= Miodrag Perović =

Montenegrin journalist, publisher and professor

Miodrag "Miško" Perović (Миодраг "Мишко" Перовић; born in Belgrade) is a Montenegrin journalist, media publisher, university professor, political activist, and businessman.

Most notable for starting various media outlets in Montenegro during the 1990s and 2000s such as FM radio station Antena M, weekly newsmagazine Monitor (1990), daily newspaper Vijesti (1997), and television station TV Vijesti (2008), Perović is a political opinion maker in Montenegro. His influence and prominence is also exerted through his family - his sister Milka Ljumović is a well known Montenegrin banker and the founder of Crnogorska komercijalna banka (CKB), which was sold to Hungarian OTP Group in late August 2006 for €105 million.

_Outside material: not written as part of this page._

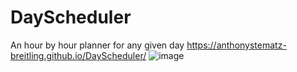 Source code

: # DayScheduler
An hour by hour planner for any given day 
https://anthonystematz-breitling.github.io/DayScheduler/ 
![image](https://user-images.githubusercontent.com/64037800/91513395-d5110180-e8a9-11ea-9201-11897486a539.png)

Perović was also a fierce proponent for the formation of a Montenegrin cultural society, today known as Matica crnogorska. He was a founding member and was chosen as the vice-president on 22 May 1993 during its founding assembly, but soon resigned because of Božina Ivanović's election to the position of president.

Though lauded for the anti-war stance of his media outlets during the early 1990s while armed conflicts raged throughout the Balkans as well as their pointed criticism of the pro-Milošević authorities in Montenegro led by Milo Đukanović, Momir Bulatović, and Svetozar Marović, Perović has also frequently been criticized by various public figures in Montenegro for "switching sides" in 1997 following the split in ruling DPS party and providing open support to Milo Đukanović.

==Early life==
Born in Belgrade where his father attended professional development courses at the time, Perović's paternal family hails from Bare Radovića village in Lower Morača Valley. He left Belgrade as an infant of 3–4 months joining his father first in Kolašin. Then in Morača Monastery, and finally in Titograd where Perović spent his formative years.

He returned to Belgrade for university studies, graduating from the University of Belgrade, and later getting a MSc and PhD from the same institution.

==Career==
In spring 1999, during NATO bombing of FR Yugoslavia, Perović's radio station Antena M refused to respect the orders under the federal state of emergency act that stipulates strict broadcasting rules under the wartime circumstances. Instead, Antena M continued carrying Western foreign service programmes such as Radio Free Europe, Voice of America, BBC, etc. contrary to Yugoslav army requests. In an editorial in his magazine Monitor, he also urged Montenegrin government to stage a de facto coup by seizing control of the federal army bases located in the republic. Soon the Yugoslav army charged Perović on two counts - smearing the reputation of FR Yugoslavia and sabotaging the fight against the enemy - and issued a warrant for his arrest. In late April 1999, he shut down operations at both Antena M and Monitor rather than submit to military censorship and also went into hiding. On request from Montenegrin state security service chief Duško Marković, and Montenegrin president Đukanović, on May 12, 1999 Perović left the territory of FR Yugoslavia and relocated to Rome, Italy until the dust settled. After spending time in Italy and France, less than a month later, on June 6, he came back to Montenegro and couple of days later voluntarily appeared before the military court.

During the early 2000s, Perović became the vice-president of Doclean Academy of Sciences and Arts (DANU).